The task — What lines of the data include the string "Redux"? Copy them all.

Given entries —

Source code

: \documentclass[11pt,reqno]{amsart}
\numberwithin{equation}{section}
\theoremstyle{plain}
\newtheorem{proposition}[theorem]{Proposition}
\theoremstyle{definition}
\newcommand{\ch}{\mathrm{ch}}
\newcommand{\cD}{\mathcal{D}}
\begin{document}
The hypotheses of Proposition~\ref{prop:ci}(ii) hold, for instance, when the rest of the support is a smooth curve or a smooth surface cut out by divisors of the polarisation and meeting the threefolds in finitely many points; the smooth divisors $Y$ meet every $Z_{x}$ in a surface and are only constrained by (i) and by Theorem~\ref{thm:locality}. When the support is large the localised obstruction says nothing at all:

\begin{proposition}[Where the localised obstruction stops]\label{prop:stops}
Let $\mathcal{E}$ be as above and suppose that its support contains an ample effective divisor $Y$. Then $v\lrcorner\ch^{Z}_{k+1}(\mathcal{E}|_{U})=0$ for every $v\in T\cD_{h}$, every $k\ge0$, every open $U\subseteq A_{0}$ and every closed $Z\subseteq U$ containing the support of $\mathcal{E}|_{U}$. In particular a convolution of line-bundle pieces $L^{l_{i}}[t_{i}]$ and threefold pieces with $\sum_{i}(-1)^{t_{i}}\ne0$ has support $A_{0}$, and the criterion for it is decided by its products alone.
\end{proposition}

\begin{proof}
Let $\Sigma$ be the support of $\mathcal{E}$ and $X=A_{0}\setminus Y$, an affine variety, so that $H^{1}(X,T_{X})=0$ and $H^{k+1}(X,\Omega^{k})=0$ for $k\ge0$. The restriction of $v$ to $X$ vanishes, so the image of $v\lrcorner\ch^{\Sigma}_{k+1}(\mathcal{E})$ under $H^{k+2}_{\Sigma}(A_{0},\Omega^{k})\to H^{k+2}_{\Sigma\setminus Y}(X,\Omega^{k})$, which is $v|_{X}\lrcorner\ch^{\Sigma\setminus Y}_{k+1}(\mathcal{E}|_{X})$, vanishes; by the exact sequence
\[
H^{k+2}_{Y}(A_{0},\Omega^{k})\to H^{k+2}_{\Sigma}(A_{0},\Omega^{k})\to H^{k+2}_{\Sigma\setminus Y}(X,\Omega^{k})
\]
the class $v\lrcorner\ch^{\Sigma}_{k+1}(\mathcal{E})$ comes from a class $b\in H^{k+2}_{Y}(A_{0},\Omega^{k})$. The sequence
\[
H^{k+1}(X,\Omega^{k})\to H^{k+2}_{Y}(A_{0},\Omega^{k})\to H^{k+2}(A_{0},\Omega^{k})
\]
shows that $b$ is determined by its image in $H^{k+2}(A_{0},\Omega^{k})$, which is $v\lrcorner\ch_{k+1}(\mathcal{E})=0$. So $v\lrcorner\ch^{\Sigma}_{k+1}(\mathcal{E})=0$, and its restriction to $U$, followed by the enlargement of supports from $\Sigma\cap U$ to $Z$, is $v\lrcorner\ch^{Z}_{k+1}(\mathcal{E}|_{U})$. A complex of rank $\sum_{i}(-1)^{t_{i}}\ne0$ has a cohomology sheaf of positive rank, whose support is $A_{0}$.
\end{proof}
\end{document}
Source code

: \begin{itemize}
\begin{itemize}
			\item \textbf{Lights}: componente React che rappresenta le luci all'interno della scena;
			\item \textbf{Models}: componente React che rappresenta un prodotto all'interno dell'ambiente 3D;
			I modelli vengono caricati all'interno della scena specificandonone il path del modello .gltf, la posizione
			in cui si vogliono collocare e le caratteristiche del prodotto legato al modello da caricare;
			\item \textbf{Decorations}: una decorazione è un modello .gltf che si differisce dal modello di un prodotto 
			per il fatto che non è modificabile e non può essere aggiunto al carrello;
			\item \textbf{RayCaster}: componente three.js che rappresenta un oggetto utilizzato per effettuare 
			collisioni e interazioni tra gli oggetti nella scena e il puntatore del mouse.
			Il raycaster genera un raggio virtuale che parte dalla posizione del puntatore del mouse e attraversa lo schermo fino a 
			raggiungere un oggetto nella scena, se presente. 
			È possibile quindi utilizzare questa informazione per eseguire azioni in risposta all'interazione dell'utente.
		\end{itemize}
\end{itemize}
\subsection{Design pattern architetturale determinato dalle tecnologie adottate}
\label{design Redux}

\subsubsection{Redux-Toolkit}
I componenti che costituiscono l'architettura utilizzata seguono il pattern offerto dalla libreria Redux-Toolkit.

Task response —
\label{design Redux}
\subsubsection{Redux-Toolkit}
I componenti che costituiscono l'architettura utilizzata seguono il pattern offerto dalla libreria Redux-Toolkit.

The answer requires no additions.